Permian-Global-Research / rsi

Code for Retrieving STAC Information, addressing Repeated Spatial Infelicities and interfacing with Rsome Spectral Indices
https://permian-global-research.github.io/rsi/
Apache License 2.0
43 stars 5 forks source link

Changes for mdsumner review #78

Closed mikemahoney218 closed 3 weeks ago

mikemahoney218 commented 1 month ago

Please make mention somewhere that "where the compute runs" (i.e. what "local" means) is important here. There's an issue with performance in different regions - and some pointers to how one might run in a region closer to where the usual data sources are (us-west2 for example. I'm not suggesting that's an easy topic to cover, just would like to see it mentioned. It takes about 2x as long to run examples here in Tasmania, vs computers in us-west (I know that comparison is a lot more complex than this). It might be an idea to point to ways of running computers on public systems that run closer to the data, or at least a guide to that.

I added a small mention of this to the README and a larger mention to the Downloading vignette: https://github.com/Permian-Global-Research/rsi/pull/78/commits/55ad0d957bd54a4af9a4300803b4f412d6950684

I'd like see some validations of the raster values obtained in some examples, if there was an external example that's documented elsewhere (in a python notebook, or another R package) it would be neat to have a clear comparison of the scale/s shown be these raster files obtained here against an independent example. (I had intended to do this myself ...)

I was looking for an example where I can make a true colour image with RGB, I don't understand the scaling that occurs in the examples (we have 0-1 scale numbers, which don't work with terra::plotRGB or its stretch argument off the shelf, and leave me unclear about the scaled ranges and whether I am plotting an RGB image correctly. The first example in the readme plots an RGB image as separate bands, and I'm unclear what to do to plot that as an "image". Again, I had meant to provide an actual example here. I believe the advice should be:

plotRGB(stretch(x))

## note that  this provides different defaults to stretch() itself
plotRGB(x, stretch = "lin")

but also, it's open to interpretation and expert use afaics.

Added to the "How can I" vignette: https://github.com/Permian-Global-Research/rsi/pull/78/commits/528e31f7d62045471ac9233ae8934bfa4da7d445

And to the README and the get_stac_data() examples: https://github.com/Permian-Global-Research/rsi/pull/78/commits/7c2c0cfd8bbddc5f1a519aa18eb829a2afdfdd4f

Specific notes

Two of these three files have no data in the aoi region.

qfiles <- get_landsat_imagery(aoi, 
 start_date = "2022-06-01", end_date = "2022-06-30", 
composite_function = NULL)

I tried this naive thing, to run rsi_query_api, and I think at the least it should error fast when not getting a bbox in longlat.

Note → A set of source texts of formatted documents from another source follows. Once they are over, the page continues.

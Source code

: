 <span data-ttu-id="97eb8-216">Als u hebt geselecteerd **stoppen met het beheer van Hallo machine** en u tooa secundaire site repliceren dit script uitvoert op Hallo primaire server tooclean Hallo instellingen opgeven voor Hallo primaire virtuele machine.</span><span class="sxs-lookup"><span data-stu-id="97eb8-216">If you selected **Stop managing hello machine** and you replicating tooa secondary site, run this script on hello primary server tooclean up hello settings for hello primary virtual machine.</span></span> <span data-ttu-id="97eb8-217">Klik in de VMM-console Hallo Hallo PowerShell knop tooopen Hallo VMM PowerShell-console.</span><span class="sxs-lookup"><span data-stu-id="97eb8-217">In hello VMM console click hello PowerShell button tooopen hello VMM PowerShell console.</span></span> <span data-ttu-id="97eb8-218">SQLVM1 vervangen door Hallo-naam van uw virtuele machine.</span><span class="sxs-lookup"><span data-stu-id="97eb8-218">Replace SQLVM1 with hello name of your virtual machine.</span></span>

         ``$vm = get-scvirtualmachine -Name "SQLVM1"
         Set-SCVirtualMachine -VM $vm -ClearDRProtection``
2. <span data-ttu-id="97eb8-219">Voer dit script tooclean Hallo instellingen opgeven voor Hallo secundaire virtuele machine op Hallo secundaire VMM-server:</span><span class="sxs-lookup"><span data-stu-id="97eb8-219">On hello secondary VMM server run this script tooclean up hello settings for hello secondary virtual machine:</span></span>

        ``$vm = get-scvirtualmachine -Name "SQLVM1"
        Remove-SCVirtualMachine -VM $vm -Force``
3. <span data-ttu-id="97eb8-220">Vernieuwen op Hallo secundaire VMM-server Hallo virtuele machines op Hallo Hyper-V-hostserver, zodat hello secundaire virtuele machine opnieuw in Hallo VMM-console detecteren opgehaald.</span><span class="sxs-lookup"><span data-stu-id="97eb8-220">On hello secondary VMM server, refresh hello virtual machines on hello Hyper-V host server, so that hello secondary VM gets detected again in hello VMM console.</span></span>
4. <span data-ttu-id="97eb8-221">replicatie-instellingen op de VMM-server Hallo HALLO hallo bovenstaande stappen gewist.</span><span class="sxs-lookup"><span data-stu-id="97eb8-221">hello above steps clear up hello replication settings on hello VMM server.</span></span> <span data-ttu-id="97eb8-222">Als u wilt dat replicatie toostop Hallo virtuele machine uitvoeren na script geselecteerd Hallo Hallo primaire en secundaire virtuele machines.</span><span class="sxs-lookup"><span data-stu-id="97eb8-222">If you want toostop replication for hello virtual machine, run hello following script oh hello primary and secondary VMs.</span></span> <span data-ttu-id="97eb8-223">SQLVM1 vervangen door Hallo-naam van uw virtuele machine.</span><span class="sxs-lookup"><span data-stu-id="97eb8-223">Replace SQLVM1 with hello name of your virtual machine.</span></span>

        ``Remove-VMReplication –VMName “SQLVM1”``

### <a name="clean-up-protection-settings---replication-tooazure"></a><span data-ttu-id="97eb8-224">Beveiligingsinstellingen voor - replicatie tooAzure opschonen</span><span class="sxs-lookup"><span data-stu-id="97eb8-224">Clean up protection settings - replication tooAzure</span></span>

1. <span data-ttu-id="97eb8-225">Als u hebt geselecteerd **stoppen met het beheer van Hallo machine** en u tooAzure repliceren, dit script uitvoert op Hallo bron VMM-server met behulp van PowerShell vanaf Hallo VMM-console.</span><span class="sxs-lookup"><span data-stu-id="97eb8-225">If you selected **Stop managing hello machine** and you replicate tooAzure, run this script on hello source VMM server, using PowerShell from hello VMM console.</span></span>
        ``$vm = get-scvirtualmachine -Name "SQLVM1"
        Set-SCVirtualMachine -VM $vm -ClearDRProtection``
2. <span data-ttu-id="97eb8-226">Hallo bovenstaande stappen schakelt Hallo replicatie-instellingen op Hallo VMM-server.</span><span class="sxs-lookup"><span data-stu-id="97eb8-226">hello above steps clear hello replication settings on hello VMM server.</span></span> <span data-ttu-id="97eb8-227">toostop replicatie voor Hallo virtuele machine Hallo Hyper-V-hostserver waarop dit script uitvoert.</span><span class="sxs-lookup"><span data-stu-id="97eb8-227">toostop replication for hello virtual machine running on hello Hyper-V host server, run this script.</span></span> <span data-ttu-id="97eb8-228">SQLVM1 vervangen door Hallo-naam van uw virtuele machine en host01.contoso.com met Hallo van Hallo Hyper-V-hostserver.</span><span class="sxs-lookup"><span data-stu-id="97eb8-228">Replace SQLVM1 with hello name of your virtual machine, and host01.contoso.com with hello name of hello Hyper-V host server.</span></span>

it could detect that the bbox input is not in longlat and 1) error or 2) just transform it.

Fixed in https://github.com/Permian-Global-Research/rsi/pull/78/commits/d0acb46a87317cf643b630c926ca444caabeb3e8 . The documentation was also just wrong here; this function needed a bbox, not an sfc object. I changed things so either works. You can tell this function was pulled out from get_stac_data() relatively late in the game :sweat_smile:

It's often useful to buffer your aoi object slightly, on the order of 1-2 cell widths, in order to ensure that data is downloaded for your entire AOI even after accounting for any reprojection needed to compare your AOI to the data on the STAC server.

Here I would rather reproject the extent, this is not so hard to do and exists in a few places raster::projectExtent, reproj::reproj_extent, and terra::project but possibly the best option is to use GDAL warp (via sf as elsewhere here) to reproject an empty raster. (Happy to follow up to illustrate).

This function can either download all data that intersects with your spatiotemporal AOI as multiple files (if composite_function = NULL), or can be used to rescale band values, apply a mask function, and create a composite from the resulting files in a single function call

On this point, GDAL warp can itself do these things, itself a monolith of abstractions itself but we can possibly avoid downloading entire scenes. I mention this not as a strong suggestion, mainly an invite to discuss further (I'm looking at the rise of {gdalraster} here).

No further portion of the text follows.